不動産を売却する際、購入希望者へ物件の状態を正確に伝えることは、取引を円滑に進める上で非常に重要です。
特に、物件に隠れた不具合や、周辺環境に関する懸念事項など、買主が知っておくべき情報について、売主には適切に情報を伝えることが求められます。
この義務を理解することは、将来的なトラブルを防ぎ、安心して不動産を手放すために欠かせません。
今回は、不動産売却における告知の考え方の基本から、違反した場合のリスク、そして適切に対処するための方法について解説します。
不動産売却の告知義務とは
不動産売却に告知義務はある
不動産を売却する際、買主に対して物件の状態や周辺環境に関する重要な情報を伝えることが求められます。

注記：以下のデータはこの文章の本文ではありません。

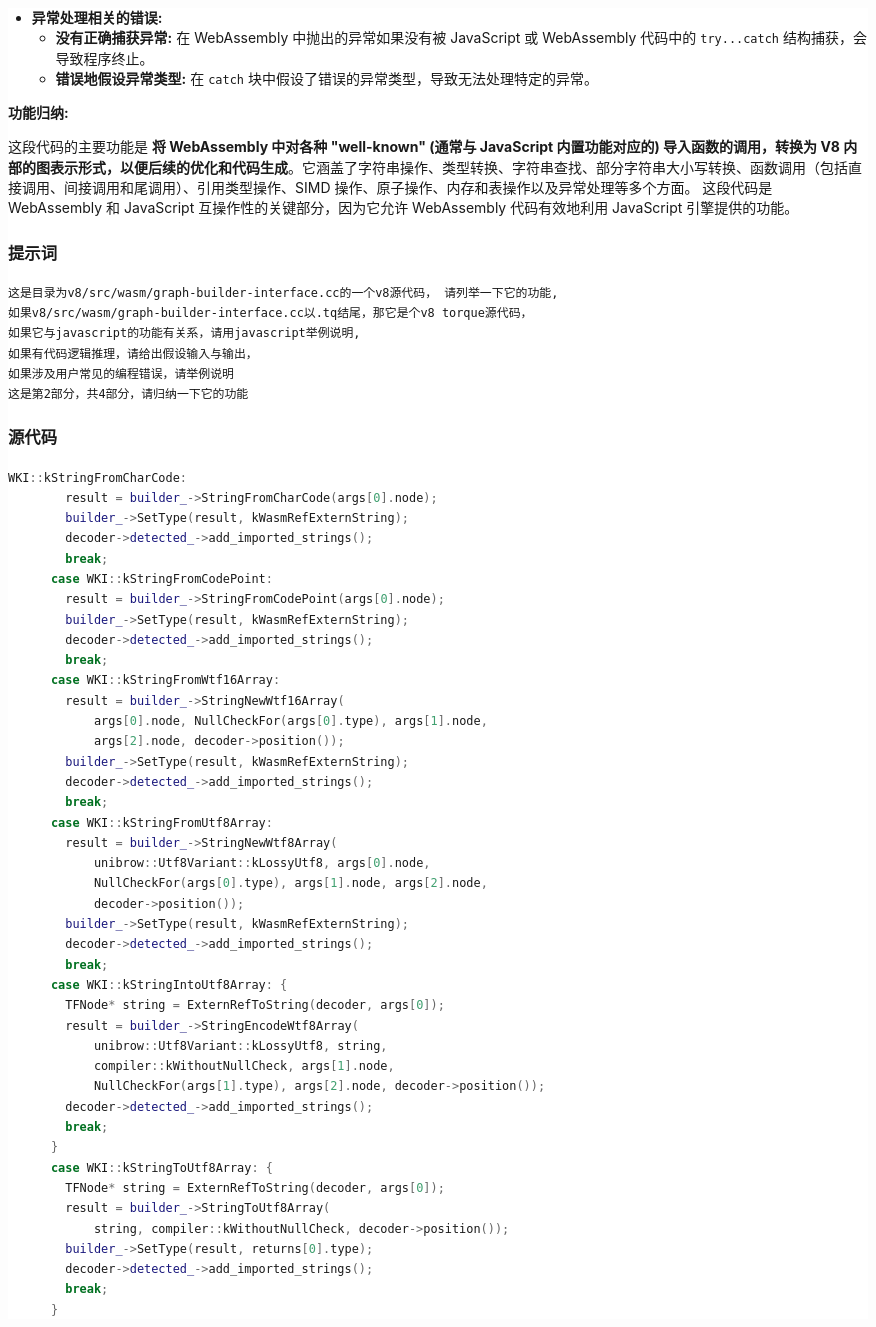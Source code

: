 * **异常处理相关的错误:**
    * **没有正确捕获异常:**  在 WebAssembly 中抛出的异常如果没有被 JavaScript 或 WebAssembly 代码中的 `try...catch` 结构捕获，会导致程序终止。
    * **错误地假设异常类型:** 在 `catch` 块中假设了错误的异常类型，导致无法处理特定的异常。

**功能归纳:**

这段代码的主要功能是 **将 WebAssembly 中对各种 "well-known" (通常与 JavaScript 内置功能对应的) 导入函数的调用，转换为 V8 内部的图表示形式，以便后续的优化和代码生成**。它涵盖了字符串操作、类型转换、字符串查找、部分字符串大小写转换、函数调用（包括直接调用、间接调用和尾调用）、引用类型操作、SIMD 操作、原子操作、内存和表操作以及异常处理等多个方面。 这段代码是 WebAssembly 和 JavaScript 互操作性的关键部分，因为它允许 WebAssembly 代码有效地利用 JavaScript 引擎提供的功能。

### 提示词
```
这是目录为v8/src/wasm/graph-builder-interface.cc的一个v8源代码， 请列举一下它的功能, 
如果v8/src/wasm/graph-builder-interface.cc以.tq结尾，那它是个v8 torque源代码，
如果它与javascript的功能有关系，请用javascript举例说明,
如果有代码逻辑推理，请给出假设输入与输出，
如果涉及用户常见的编程错误，请举例说明
这是第2部分，共4部分，请归纳一下它的功能
```

### 源代码
```cpp
WKI::kStringFromCharCode:
        result = builder_->StringFromCharCode(args[0].node);
        builder_->SetType(result, kWasmRefExternString);
        decoder->detected_->add_imported_strings();
        break;
      case WKI::kStringFromCodePoint:
        result = builder_->StringFromCodePoint(args[0].node);
        builder_->SetType(result, kWasmRefExternString);
        decoder->detected_->add_imported_strings();
        break;
      case WKI::kStringFromWtf16Array:
        result = builder_->StringNewWtf16Array(
            args[0].node, NullCheckFor(args[0].type), args[1].node,
            args[2].node, decoder->position());
        builder_->SetType(result, kWasmRefExternString);
        decoder->detected_->add_imported_strings();
        break;
      case WKI::kStringFromUtf8Array:
        result = builder_->StringNewWtf8Array(
            unibrow::Utf8Variant::kLossyUtf8, args[0].node,
            NullCheckFor(args[0].type), args[1].node, args[2].node,
            decoder->position());
        builder_->SetType(result, kWasmRefExternString);
        decoder->detected_->add_imported_strings();
        break;
      case WKI::kStringIntoUtf8Array: {
        TFNode* string = ExternRefToString(decoder, args[0]);
        result = builder_->StringEncodeWtf8Array(
            unibrow::Utf8Variant::kLossyUtf8, string,
            compiler::kWithoutNullCheck, args[1].node,
            NullCheckFor(args[1].type), args[2].node, decoder->position());
        decoder->detected_->add_imported_strings();
        break;
      }
      case WKI::kStringToUtf8Array: {
        TFNode* string = ExternRefToString(decoder, args[0]);
        result = builder_->StringToUtf8Array(
            string, compiler::kWithoutNullCheck, decoder->position());
        builder_->SetType(result, returns[0].type);
        decoder->detected_->add_imported_strings();
        break;
      }
```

これを一般的に告知義務と呼びます。
民法上の信義誠実の原則や宅地建物取引業法に基づくものであり、違反した場合には契約後のトラブルに発展する可能性があります。
すべての傷や汚れを伝える必要はありませんが、買主の判断に重要な影響を与える可能性のある不具合や欠陥については、正確に伝えることが求められます。
また、売主が知り得た事実については、物件状況報告書(告知書)などを通じて申告し、宅地建物取引業者が重要事項説明として買主へ説明するのが一般的な取引の流れです。
このように適切な情報開示を行うことで、将来的なトラブルを防ぐことにつながります。
告知すべき瑕疵は4種類
告知の対象となる「瑕疵」は、主に以下の4種類に分類されます。
1.物理的瑕疵:雨漏り、シロアリ被害、壁のひび割れ、地盤沈下など、建物自体の物理的な損壊や欠陥。
2.環境的瑕疵:騒音、悪臭、振動など、日常生活に支障をきたす周辺環境の問題。
3.心理的瑕疵:過去の事件(自殺・事故・事件など)や、買主が心理的に影響を受ける可能性のある事象。
4.法律的瑕疵:建築基準法や都市計画法などにより、不動産の使用や建築が制限されている状態。
心理的瑕疵のうち、人の死に関する事案については、国土交通省のガイドラインが存在します。
ただし、このガイドラインは主に賃貸借取引を念頭に置いたものであり、売買取引に直接適用されるものではありません。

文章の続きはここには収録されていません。